:: Requirement ::
Search the listing below for the string "SAOPass" and show each line that contains it.
[Material provided]
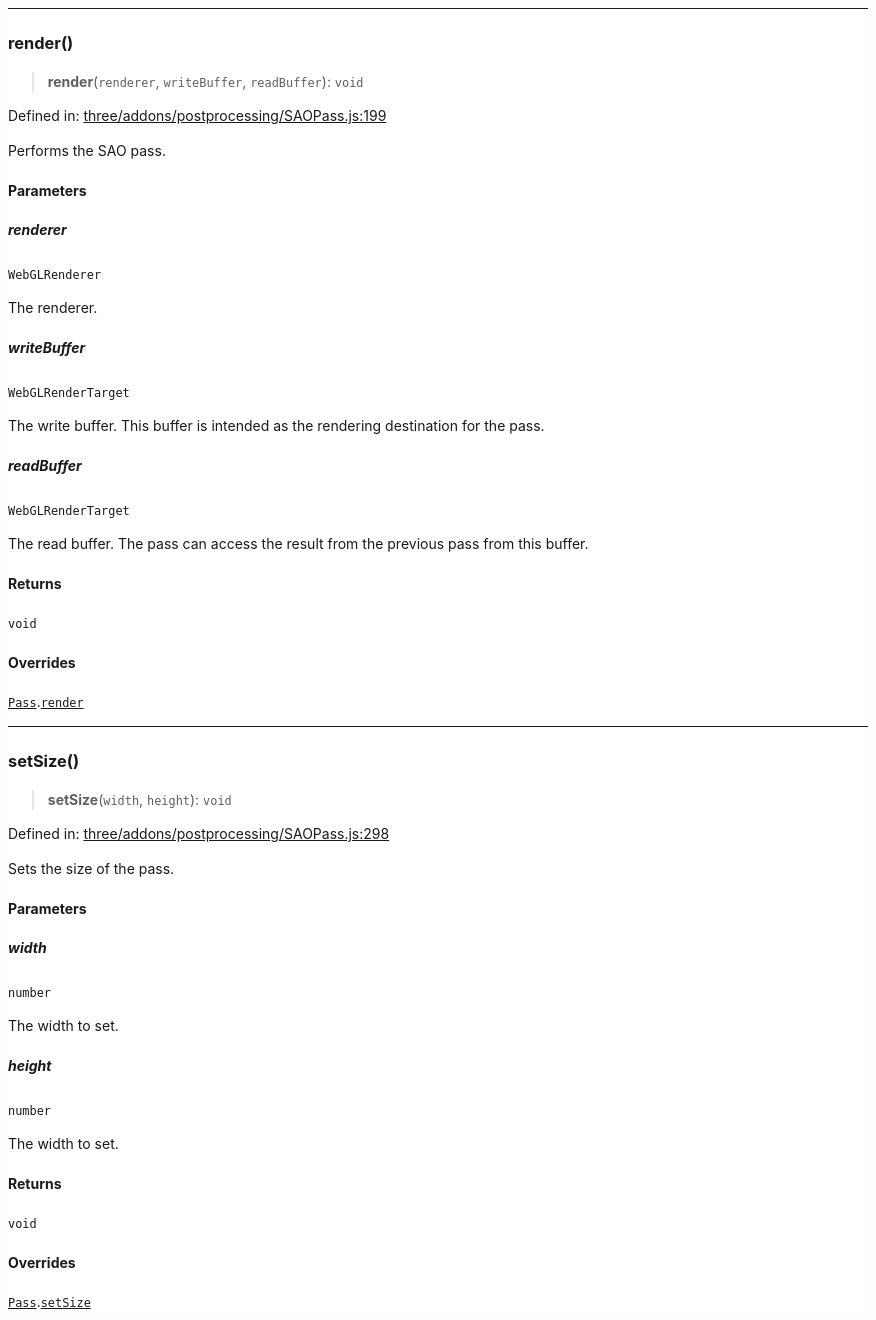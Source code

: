 ***

### render()

> **render**(`renderer`, `writeBuffer`, `readBuffer`): `void`

Defined in: [three/addons/postprocessing/SAOPass.js:199](https://github.com/DefinitelyMaybe/three-i18n/blob/fa57b79433d1c349ffb23a78727299c8d4190136/three/addons/postprocessing/SAOPass.js#L199)

Performs the SAO pass.

#### Parameters

##### renderer

`WebGLRenderer`

The renderer.

##### writeBuffer

`WebGLRenderTarget`

The write buffer. This buffer is intended as the rendering
destination for the pass.

##### readBuffer

`WebGLRenderTarget`

The read buffer. The pass can access the result from the
previous pass from this buffer.

#### Returns

`void`

#### Overrides

[`Pass`](/addons/classes/pass/).[`render`](/addons/classes/pass/#render)

***

### setSize()

> **setSize**(`width`, `height`): `void`

Defined in: [three/addons/postprocessing/SAOPass.js:298](https://github.com/DefinitelyMaybe/three-i18n/blob/fa57b79433d1c349ffb23a78727299c8d4190136/three/addons/postprocessing/SAOPass.js#L298)

Sets the size of the pass.

#### Parameters

##### width

`number`

The width to set.

##### height

`number`

The width to set.

#### Returns

`void`

#### Overrides

[`Pass`](/addons/classes/pass/).[`setSize`](/addons/classes/pass/#setsize)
[/Material provided]
:: Result for this task ::
Defined in: [three/addons/postprocessing/SAOPass.js:199](https://github.com/DefinitelyMaybe/three-i18n/blob/fa57b79433d1c349ffb23a78727299c8d4190136/three/addons/postprocessing/SAOPass.js#L199)
Defined in: [three/addons/postprocessing/SAOPass.js:298](https://github.com/DefinitelyMaybe/three-i18n/blob/fa57b79433d1c349ffb23a78727299c8d4190136/three/addons/postprocessing/SAOPass.js#L298)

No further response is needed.